Directions for this task: Your copy of the data should match it exactly, except that the pictures are gone.

(Source texts of formatted documents)
-- Opening Marker --
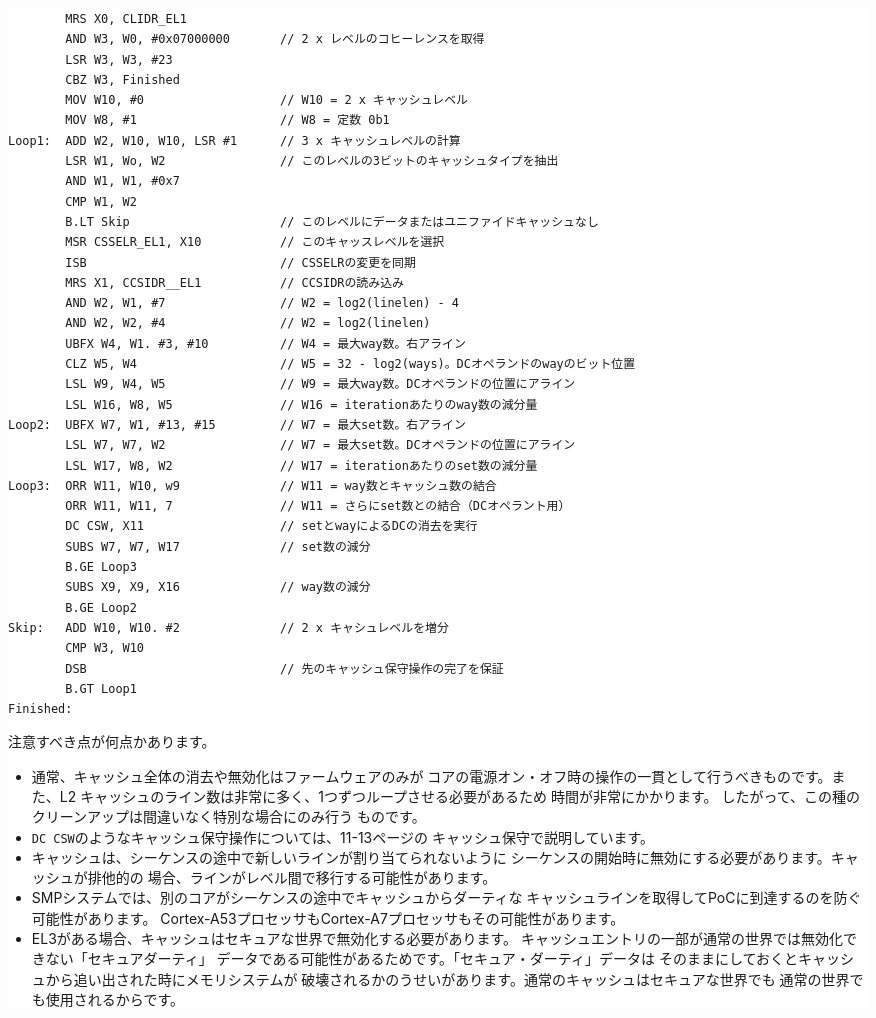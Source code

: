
 ```
        MRS X0, CLIDR_EL1
        AND W3, W0, #0x07000000       // 2 x レベルのコヒーレンスを取得
        LSR W3, W3, #23
        CBZ W3, Finished
        MOV W10, #0                   // W10 = 2 x キャッシュレベル
        MOV W8, #1                    // W8 = 定数 0b1
Loop1:  ADD W2, W10, W10, LSR #1      // 3 x キャッシュレベルの計算
        LSR W1, Wo, W2                // このレベルの3ビットのキャッシュタイプを抽出
        AND W1, W1, #0x7
        CMP W1, W2
        B.LT Skip                     // このレベルにデータまたはユニファイドキャッシュなし
        MSR CSSELR_EL1, X10           // このキャッスレベルを選択
        ISB                           // CSSELRの変更を同期
        MRS X1, CCSIDR__EL1           // CCSIDRの読み込み
        AND W2, W1, #7                // W2 = log2(linelen) - 4
        AND W2, W2, #4                // W2 = log2(linelen)
        UBFX W4, W1. #3, #10          // W4 = 最大way数。右アライン
        CLZ W5, W4                    // W5 = 32 - log2(ways)。DCオペランドのwayのビット位置
        LSL W9, W4, W5                // W9 = 最大way数。DCオペランドの位置にアライン
        LSL W16, W8, W5               // W16 = iterationあたりのway数の減分量
Loop2:  UBFX W7, W1, #13, #15         // W7 = 最大set数。右アライン
        LSL W7, W7, W2                // W7 = 最大set数。DCオペランドの位置にアライン
        LSL W17, W8, W2               // W17 = iterationあたりのset数の減分量
Loop3:  ORR W11, W10, w9              // W11 = way数とキャッシュ数の結合
        ORR W11, W11, 7               // W11 = さらにset数との結合（DCオペラント用）
        DC CSW, X11                   // setとwayによるDCの消去を実行
        SUBS W7, W7, W17              // set数の減分
        B.GE Loop3
        SUBS X9, X9, X16              // way数の減分
        B.GE Loop2
Skip:   ADD W10, W10. #2              // 2 x キャシュレベルを増分
        CMP W3, W10
        DSB                           // 先のキャッシュ保守操作の完了を保証
        B.GT Loop1
Finished:
```

注意すべき点が何点かあります。

- 通常、キャッシュ全体の消去や無効化はファームウェアのみが
  コアの電源オン・オフ時の操作の一貫として行うべきものです。また、L2
  キャッシュのライン数は非常に多く、1つずつループさせる必要があるため
  時間が非常にかかります。
  したがって、この種のクリーンアップは間違いなく特別な場合にのみ行う
  ものです。
- `DC CSW`のようなキャッシュ保守操作については、11-13ページの
  キャッシュ保守で説明しています。
- キャッシュは、シーケンスの途中で新しいラインが割り当てられないように
  シーケンスの開始時に無効にする必要があります。キャッシュが排他的の
  場合、ラインがレベル間で移行する可能性があります。
- SMPシステムでは、別のコアがシーケンスの途中でキャッシュからダーティな
  キャッシュラインを取得してPoCに到達するのを防ぐ可能性があります。
  Cortex-A53プロセッサもCortex-A7プロセッサもその可能性があります。
- EL3がある場合、キャッシュはセキュアな世界で無効化する必要があります。
  キャッシュエントリの一部が通常の世界では無効化できない「セキュアダーティ」
  データである可能性があるためです。「セキュア・ダーティ」データは
  そのままにしておくとキャッシュから追い出された時にメモリシステムが
  破壊されるかのうせいがあります。通常のキャッシュはセキュアな世界でも
  通常の世界でも使用されるからです。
-- Closing Marker --
Answer section:
Source code

:
 ```
        MRS X0, CLIDR_EL1
        AND W3, W0, #0x07000000       // 2 x レベルのコヒーレンスを取得
        LSR W3, W3, #23
        CBZ W3, Finished
        MOV W10, #0                   // W10 = 2 x キャッシュレベル
        MOV W8, #1                    // W8 = 定数 0b1
Loop1:  ADD W2, W10, W10, LSR #1      // 3 x キャッシュレベルの計算
        LSR W1, Wo, W2                // このレベルの3ビットのキャッシュタイプを抽出
        AND W1, W1, #0x7
        CMP W1, W2
        B.LT Skip                     // このレベルにデータまたはユニファイドキャッシュなし
        MSR CSSELR_EL1, X10           // このキャッスレベルを選択
        ISB                           // CSSELRの変更を同期
        MRS X1, CCSIDR__EL1           // CCSIDRの読み込み
        AND W2, W1, #7                // W2 = log2(linelen) - 4
        AND W2, W2, #4                // W2 = log2(linelen)
        UBFX W4, W1. #3, #10          // W4 = 最大way数。右アライン
        CLZ W5, W4                    // W5 = 32 - log2(ways)。DCオペランドのwayのビット位置
        LSL W9, W4, W5                // W9 = 最大way数。DCオペランドの位置にアライン
        LSL W16, W8, W5               // W16 = iterationあたりのway数の減分量
Loop2:  UBFX W7, W1, #13, #15         // W7 = 最大set数。右アライン
        LSL W7, W7, W2                // W7 = 最大set数。DCオペランドの位置にアライン
        LSL W17, W8, W2               // W17 = iterationあたりのset数の減分量
Loop3:  ORR W11, W10, w9              // W11 = way数とキャッシュ数の結合
        ORR W11, W11, 7               // W11 = さらにset数との結合（DCオペラント用）
        DC CSW, X11                   // setとwayによるDCの消去を実行
        SUBS W7, W7, W17              // set数の減分
        B.GE Loop3
        SUBS X9, X9, X16              // way数の減分
        B.GE Loop2
Skip:   ADD W10, W10. #2              // 2 x キャシュレベルを増分
        CMP W3, W10
        DSB                           // 先のキャッシュ保守操作の完了を保証
        B.GT Loop1
Finished:
```

注意すべき点が何点かあります。

- 通常、キャッシュ全体の消去や無効化はファームウェアのみが
  コアの電源オン・オフ時の操作の一貫として行うべきものです。また、L2
  キャッシュのライン数は非常に多く、1つずつループさせる必要があるため
  時間が非常にかかります。
  したがって、この種のクリーンアップは間違いなく特別な場合にのみ行う
  ものです。
- `DC CSW`のようなキャッシュ保守操作については、11-13ページの
  キャッシュ保守で説明しています。
- キャッシュは、シーケンスの途中で新しいラインが割り当てられないように
  シーケンスの開始時に無効にする必要があります。キャッシュが排他的の
  場合、ラインがレベル間で移行する可能性があります。
- SMPシステムでは、別のコアがシーケンスの途中でキャッシュからダーティな
  キャッシュラインを取得してPoCに到達するのを防ぐ可能性があります。
  Cortex-A53プロセッサもCortex-A7プロセッサもその可能性があります。
- EL3がある場合、キャッシュはセキュアな世界で無効化する必要があります。
  キャッシュエントリの一部が通常の世界では無効化できない「セキュアダーティ」
  データである可能性があるためです。「セキュア・ダーティ」データは
  そのままにしておくとキャッシュから追い出された時にメモリシステムが
  破壊されるかのうせいがあります。通常のキャッシュはセキュアな世界でも
  通常の世界でも使用されるからです。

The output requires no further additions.